WORK INSTRUCTIONS: Whenever a line in the records below holds the string "orientation", copy it out.

Items from a dataset
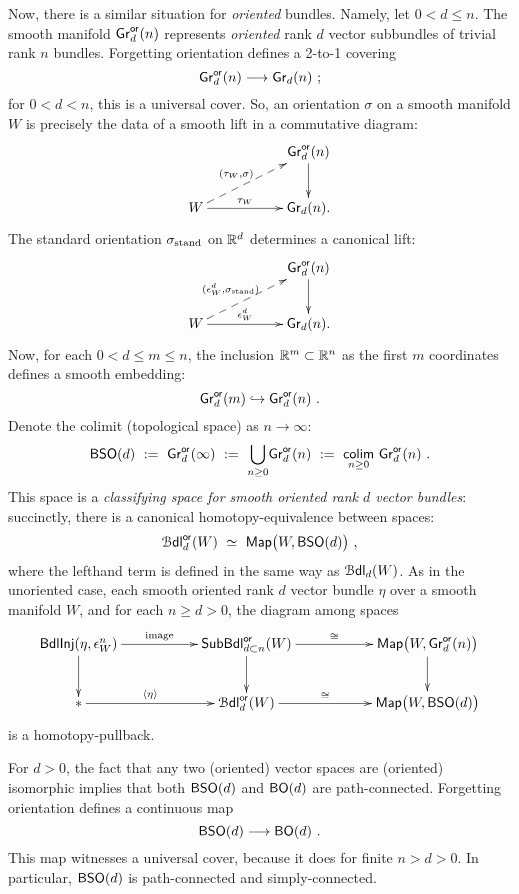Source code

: Now, there is a similar situation for \emph{oriented} bundles.
Namely, let $0<d\leq n$.
The smooth manifold 
$
{\sf Gr}^{\sf or}_d(n)
$
represents \emph{oriented} rank $d$ vector subbundles of trivial rank $n$ bundles. 
Forgetting orientation defines a 2-to-1 covering 
\[
{\sf Gr}^{\sf or}_d(n)
\longrightarrow
{\sf Gr}_d(n)
~;
\]
for $0<d<n$, this is a universal cover.
So, an orientation $\sigma$ on a smooth manifold $W$ is precisely the data of a smooth lift in a commutative diagram:
\[
\xymatrix{
&&
{\sf Gr}^{\sf or}_d(n)
\ar[d]
\\
W
\ar[rr]^-{\tau_W}
\ar@{-->}[urr]^-{(\tau_W , \sigma)}
&&
{\sf Gr}_d(n)
.
}
\]
The standard orientation $\sigma_{\rm stand}$ on $\mathbb R^d$ determines a canonical lift:
\[
\xymatrix{
&&
{\sf Gr}^{\sf or}_d(n)
\ar[d]
\\
W
\ar[rr]^-{\epsilon^d_W}
\ar@{-->}[urr]^-{(\epsilon^d_W , \sigma_{\rm stand})}
&&
{\sf Gr}_d(n)
.
}
\]
Now, for each $0< d\leq m \leq n$, the inclusion $\mathbb R^m \subset \mathbb R^n$ as the first $m$ coordinates defines a smooth embedding:
\[
{\sf Gr}^{\sf or}_d(m)
\hookrightarrow
{\sf Gr}^{\sf or}_d(n)
~.
\]
Denote the colimit (topological space) as $n\to \infty$:
\[
{\sf BSO}(d)
~:=~
{\sf Gr}^{\sf or}_d(\infty)
~:=~
\underset{n\geq 0}
\bigcup
{\sf Gr}^{\sf or}_d(n)
~:=~
\underset{n \geq 0}
{\operatorname{{\sf colim}}}
~{\sf Gr}^{\sf or}_d(n)
~.
\]
This space is a \emph{classifying space for smooth oriented rank $d$ vector bundles}:
succinctly, 
there is a canonical homotopy-equivalence between spaces:
\begin{equation}
\label{e17m}
\mathcal B{\sf dl}^{\sf or}_d(W)
~\simeq~
\operatorname{{\sf Map}}\bigl(
W , {\sf BSO}(d)
\bigr)
~,
\end{equation}
where the lefthand term is defined in the same way as $\mathcal B{\sf dl}_d(W)$.
As in the unoriented case, each smooth oriented rank $d$ vector bundle $\eta$ over a smooth manifold $W$, and for each $n \geq d>0$, the diagram among spaces
\begin{equation}
\label{e18m}
\xymatrix{
{\sf BdlInj}(\eta , \epsilon^n_W)
\ar[d]
\ar[rr]^-{\rm image}
&&
{\sf SubBdl}^{\sf or}_{d \subset n}(W)
\ar[rr]^-{\cong}
\ar[d]
&&
\Map\bigl(
W
,
{\sf Gr}^{\sf or}_d(n)
\bigr)
\ar[d]
\\
\ast
\ar[rr]^-{\lag \eta\rag}
&&
\cB{\sf dl}^{\sf or}_d(W)
\ar[rr]^-{\cong}
&&
\Map\bigl(
W , {\sf BSO}(d)
\bigr)
}
\end{equation}
is a homotopy-pullback.


For $d>0$, the fact that any two (oriented) vector spaces are (oriented) isomorphic implies that both ${\sf BSO}(d)$ and ${\sf BO}(d)$ are path-connected.
Forgetting orientation defines a continuous map
\[
{\sf BSO}(d)
\longrightarrow
{\sf BO}(d)
~.
\]
This map witnesses a universal cover, because it does for finite $n>d>0$.
In particular, ${\sf BSO}(d)$ is path-connected and simply-connected. 




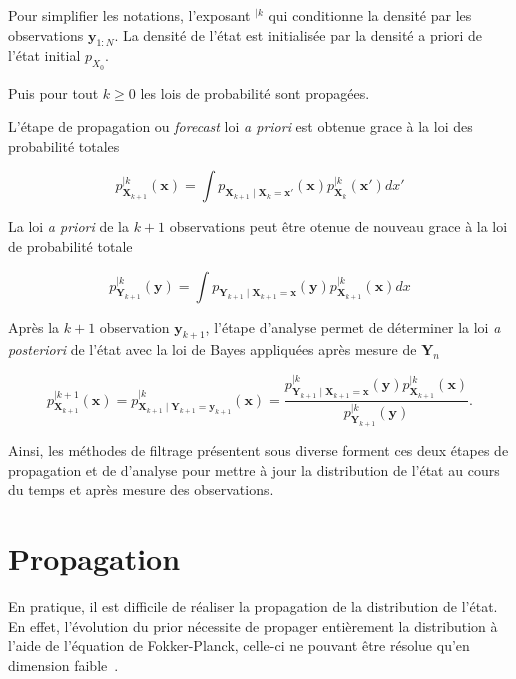Pour simplifier les notations, l'exposant $^{\mid k}$ qui conditionne la densité par les observations $\bm y_{1:N}$.
La densité de l'état est initialisée par la densité a priori de l'état initial $p_{X_0}$.

Puis pour tout $k \geq 0$ les lois de probabilité sont propagées.

L'étape de propagation ou \textit{forecast} loi \textit{a priori} est obtenue grace à la loi des probabilité totales

\begin{equation}\label{tot_rule}
    p_{\bm X_{k+1}}^{\mid k}(\bm x)= \int p_{\bm X_{k+1}\mid \bm X_{k} = \bm x'}(\bm x) p_{\bm X_{k}}^{\mid k}(\bm x')dx'
\end{equation}

La loi \textit{a priori} de la $k+1$ observations peut être otenue de nouveau grace à la loi de probabilité totale

\begin{equation*}
    p_{\bm Y_{k+1}}^{\mid k}(\bm y) = \int p_{\bm Y_{k+1}\mid \bm X_{k+1} = \bm x}(\bm y) p_{\bm X_{k+1}}^{\mid k}(\bm x)dx
\end{equation*}

Après la $k+1$ observation $\bm y_{k+1}$, l'étape d'analyse permet de déterminer la loi \textit{a posteriori} de l'état
avec la loi de Bayes appliquées après mesure de $\bm Y_n$

\begin{equation*}
    p_{\bm X_{k+1}}^{\mid k+1}(\bm x) = p_{\bm X_{k+1} \mid \bm Y_{k+1} = \bm y_{k+1}}^{\mid k}(\bm x) = \frac{p_{\bm Y_{k+1} \mid \bm X_{k+1} = \bm x}^{\mid k}(\bm y) p_{\bm X_{k+1}}^{\mid k}(\bm x) }{p_{\bm Y_{k+1}}^{\mid k}(\bm y)}.
\end{equation*}

Ainsi, les méthodes de filtrage présentent sous diverse forment ces deux étapes de propagation et de d'analyse pour mettre à jour la distribution de l'état au cours du temps et après mesure des observations.
\section{Propagation}

En pratique, il est difficile de réaliser la propagation de la distribution de l'état.
En effet, l'évolution du prior nécessite de propager entièrement la distribution à l'aide de l'équation de Fokker-Planck, celle-ci ne pouvant être résolue qu'en dimension faible~\cite{jazwinski_4_1970}.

WRITTEN REPLY:
Forgetting orientation defines a 2-to-1 covering 
So, an orientation $\sigma$ on a smooth manifold $W$ is precisely the data of a smooth lift in a commutative diagram:
The standard orientation $\sigma_{\rm stand}$ on $\mathbb R^d$ determines a canonical lift:
Forgetting orientation defines a continuous map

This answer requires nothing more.